Thucydides, Vol. 1-4. Smith, Charles Foster, translator. London and Cambridge, MA: Heinemann and Harvard University Press, 1919-1923.

With these events in mind and recalling all that they knew of them by report, the Athenian people were in an ugly temper at this time and suspicious towards those who had incurred blame in the matter of the mysteries; and the whole thing seemed to them to have been done in connection with a conspiracy that aimed at an oligarchy or a tyranny.

So when, in consequence of their anger on this account, many noteworthy men were already imprisoned and there seemed to be no end of the matter, but day by day they were growing more savage and still more men were being arrested, then at last one of the men in confinement,[*](The orator Andocides, who gives his account of the matter in his speech De Mysteriis. The man who persuaded him was, according to Andocides, his cousin Charmides; according to Plutarch (Alcib. ii,), it was Timaeus.) the one in fact who was regarded as the most guilty, was persuaded by one of his fellow-prisoners to make a confession, which may have been true or not; for there are conjectures both ways, but no one has been able, either then or afterwards, to tell the truth with reference to those who did the deed.

At any rate, the other prisoner persuaded this man that, even if he had not done the deed, he ought, having first secured immunity,[*](ie. promise of a free pardon.) to save himself and free the state from the prevailing suspicion; for, he said, he had a surer chance of saving his life by confessing, with the promise of immunity, than by denying the charge and undergoing trial.
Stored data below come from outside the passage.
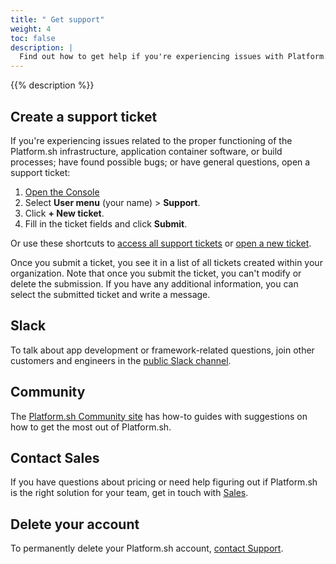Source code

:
 ```yaml
---
title: " Get support"
weight: 4
toc: false
description: |
  Find out how to get help if you're experiencing issues with Platform.sh.
---
```


{{% description %}}

## Create a support ticket

If you're experiencing issues related to
the proper functioning of the Platform.sh infrastructure, application container software, or build processes;
have found possible bugs; or have general questions,
open a support ticket:

1. [Open the Console](https://console.platform.sh/)
2. Select **User menu** (your name) > **Support**.
3. Click **+ New ticket**.
4. Fill in the ticket fields and click **Submit**.

Or use these shortcuts to [access all support tickets](https://console.platform.sh/-/users/~/tickets)
or [open a new ticket](https://console.platform.sh/-/users/~/tickets/open).

Once you submit a ticket, you see it in a list of all tickets created within your organization.
Note that once you submit the ticket, you can't modify or delete the submission.
If you have any additional information, you can select the submitted ticket and write a message.

## Slack

To talk about app development or framework-related questions,
join other customers and engineers in the [public Slack channel](https://chat.platform.sh/).

## Community

The [Platform.sh Community site](https://community.platform.sh/) has how-to guides with suggestions
on how to get the most out of Platform.sh.

## Contact Sales

If you have questions about pricing or need help figuring out if Platform.sh is the right solution for your team,
get in touch with [Sales](https://platform.sh/contact/).

## Delete your account

To permanently delete your Platform.sh account,
[contact Support](https://console.platform.sh/-/users/~/tickets/open).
Accordingly he informed against himself and others in the affair of the Hermae; and the people, delighted at getting the truth, as they thought, and already making much ado that they should not discover those who were plotting against the democracy, at once set free the informer and with him all the rest whom he had not denounced; but with regard to those who were accused they instituted trials and put to death all who had been arrested, while on those who had fled they passed sentence of death, offering a reward in money to anyone who killed them.

And in all this it was uncertain whether those who suffered had not been punished unjustly; the city at large, however, at the time was clearly benefited.